# Snake cake for Halloween Party



## kenkozpgh (Sep 5, 2011)

Here's the snake I need for my party this year.

http://www.grindtv.com/outdoor/blog...burmese+python+its+sweet+and+tasty+seriously/


----------



## Copchick (Apr 10, 2012)

*Would You Eat This Snake?*

Check out this Burmese Python *Cake. *Someone in my office, just said, if he saw this in his backyard, he'd have to shoot it. He didn't know it was a cake! Holy snakes er cakes!

http://www.grindtv.com/outdoor/blog...burmese+python+its+sweet+and+tasty+seriously/


----------



## BioHazardCustoms (Aug 5, 2009)

That is a beautiful cake. If I hadn't known it was a cake when I clicked the link, I'd have thought it was real.


----------



## RoxyBlue (Oct 6, 2008)

Someone has some major cake-making skills

I liked this quote:

"As it turned out, none of the kids at the birthday party were afraid of the snake. Instead, they fought over who was going to eat the head."


----------



## Lunatic (Oct 3, 2006)

RoxyBlue said:


> Someone has some major cake-making skills
> 
> I liked this quote:
> 
> "As it turned out, none of the kids at the birthday party were afraid of the snake. Instead, they fought over who was going to eat the head."
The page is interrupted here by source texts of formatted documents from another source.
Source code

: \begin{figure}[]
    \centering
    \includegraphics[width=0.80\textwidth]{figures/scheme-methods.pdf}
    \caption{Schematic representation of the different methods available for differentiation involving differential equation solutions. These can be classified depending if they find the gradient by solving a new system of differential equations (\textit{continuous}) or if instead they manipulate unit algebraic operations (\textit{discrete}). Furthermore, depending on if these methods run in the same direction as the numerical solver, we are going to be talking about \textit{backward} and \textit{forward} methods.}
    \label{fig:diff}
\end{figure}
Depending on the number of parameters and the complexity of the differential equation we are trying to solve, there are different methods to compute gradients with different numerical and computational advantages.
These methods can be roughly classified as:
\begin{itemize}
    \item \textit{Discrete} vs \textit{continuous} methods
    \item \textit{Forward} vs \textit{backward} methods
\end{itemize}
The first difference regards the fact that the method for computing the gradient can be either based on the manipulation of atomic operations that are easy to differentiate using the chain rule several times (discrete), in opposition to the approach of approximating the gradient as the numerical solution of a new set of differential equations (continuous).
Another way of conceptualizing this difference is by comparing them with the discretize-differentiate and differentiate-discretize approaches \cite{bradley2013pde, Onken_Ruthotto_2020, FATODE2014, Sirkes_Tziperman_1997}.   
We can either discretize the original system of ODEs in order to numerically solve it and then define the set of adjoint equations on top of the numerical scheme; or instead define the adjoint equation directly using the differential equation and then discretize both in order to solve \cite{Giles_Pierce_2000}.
Ahh yes...future Haunt Forum members in the making. A few more years and they'll be ready. BWAH HA HAAA!


----------



## fontgeek (Jul 24, 2006)

I saw the photos of the cake, it was amazingly realistic.
I would guess that most of her friends at the party were already aware of her liking for reptiles, so this wasn't that big of a shock to them, though fighting to see who gets to eat the head is pretty funny.


----------



## Headless (Sep 4, 2011)

Some people are so talented at that.


----------



## scareme (Aug 29, 2006)

My husband wouldn't even allow that cake in the house. He hates snakes, or anything that looks like them, with a passion. My son is still looking for a grooms cake, I might have to point this out.


----------



## The Halloween Lady (Aug 18, 2010)

OK, I must admit that the cake is absolutely incredible. But it was so realistic it gave me the willies! :eekin:


----------



## Lilly (Jun 13, 2006)

I wish I would have seen this when I had my snake theme going on.. I still might make one though it is too cool.


----------



## debbie5 (Mar 2, 2007)

and I thought I was creative when I made a nudie lady cake...and peeps fought over who ate what....


----------